Non-pro question: I only thought filter rings were a threat to obstruct the field of view with an abrupt black corner. But can they also create a more gradual darkening like shooting a lens wide open?

- A


----------



## fish_shooter (Jul 12, 2014)

I got my 16-35 IS and put on the Tiffen equivalent to the filter recommended in this thread, see http://www.bhphotovideo.com/c/product/533244-REG/Tiffen_77HTDUC_77mm_Digital_HT_High.html
I then put the the lens on my 1Ds2 and placed it in my underwater housing for it and took some preliminary test shots yesterday during a break in a major storm (> 2" of rain). One is posted here (@16mm). No adverse effects from the filter; glad to have the weather sealing (per Canon) as "insurance".
Tom


----------



## neuroanatomist (Jul 12, 2014)

ahsanford said:


> Disclaimer: my feedback was from a quick F/8 shot against a white wall with no peripheral illumination enabled. I checked at 1x in the corners and saw no hard obstruction in the field of view at 16mm.



Bryan/TDP tests using an F-Pro filter and quantifies the vignetting with Imatest. He shows no effect of the filter at 16mm f/4.



ahsanford said:


> Non-pro question: I only thought filter rings were a threat to obstruct the field of view with an abrupt black corner.
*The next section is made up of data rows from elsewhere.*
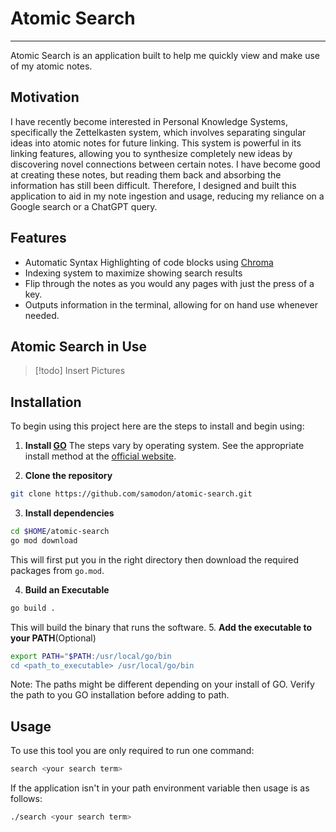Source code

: 
# Atomic Search
---
Atomic Search is an application built to help me quickly view and make use of my atomic notes.

## Motivation 

I have recently become interested in Personal Knowledge Systems, specifically the Zettelkasten system, which involves separating singular ideas into atomic notes for future linking. This system is powerful in its linking features, allowing you to synthesize completely new ideas by discovering novel connections between certain notes. I have become good at creating these notes, but reading them back and absorbing the information has still been difficult. Therefore, I designed and built this application to aid in my note ingestion and usage, reducing my reliance on a Google search or a ChatGPT query.
## Features
- Automatic Syntax Highlighting of code blocks using [Chroma](https://github.com/alecthomas/chroma)
- Indexing system to maximize showing search results
- Flip through the notes as you would any pages with just the press of a key.
- Outputs information in the terminal, allowing for on hand use whenever needed.

## Atomic Search in Use

> [!todo] Insert Pictures

## Installation
To begin using this project here are the steps to install and begin using:

1. **Install [GO](https://go.dev/doc/install)**
The steps vary by operating system. See the appropriate install method at the [official website](https://go.dev/doc/install).

2. **Clone the repository**
```sh
git clone https://github.com/samodon/atomic-search.git
```

3. **Install dependencies**
```sh
cd $HOME/atomic-search
go mod download
```
This will first put you in the right directory then download the required packages from `go.mod`.

4. **Build an Executable**
```sh
go build .
```
This will build the binary that runs the software.
5. **Add the executable to your PATH**(Optional)
```sh
export PATH="$PATH:/usr/local/go/bin
cd <path_to_executable> /usr/local/go/bin
```
Note: The paths might be different depending on your install of GO. Verify the path to you GO installation before adding to path.
## Usage

To use this tool you are only required to run one command:
```sh
search <your search term>
```

If the application isn't in your path environment variable then usage is as follows:
```sh
./search <your search term>
```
But can they also create a more gradual darkening like shooting a lens wide open?



Yes, a filter _can_ increase optical vignetting without causing mechanical vignetting, depending on filter thickness, lens design and selected aperture. For example, on the EF-S 17-55mm f/2.8 IS, stacking up to two F-Pro filters has no effect at f/2.8, but adding an additional XS-Pro filter causes mechanical vignetting at f/2.8, and ~1 stop of optical vignetting (but no mechanical vignetting) at f/5.6. With the 16-35mm f/2.8L II, stacking an F-Pro and an XS-Pro results in ~3/4-stop more optical vignetting at f/2.8 and ~1/2-stop at f/5.6, two F-Pro filters gives mechanical vignetting at f/2.8 and ~1.5-stops optical vignetting at f/5.6.


----------



## neuroanatomist (Jul 12, 2014)

dilbert said:


> So again, neutronomist, you resort to personal attacks rather than providing any sort of argument of substance and I'll take that as you raising the white flag rather than being able to mount or sustain any sort of credible argument.
> 
> Thanks for playing.
> 
> Now all the protection filter does is give the vendor selling you kit something to make a good margin on: it optically serves no purpose with modern lenses and digital sensors.



So, I _didn't_ bring up the weather sealing requirement? See post #7. Or state that outside of backlit scenes there is no optical disadvantage?

Thanks for trolling. 

Protection filters do just that – protect. That serves an important purpose. If you choose not to use them, good for you. But saying they serve no purpose other than vendor profit is incorrect. 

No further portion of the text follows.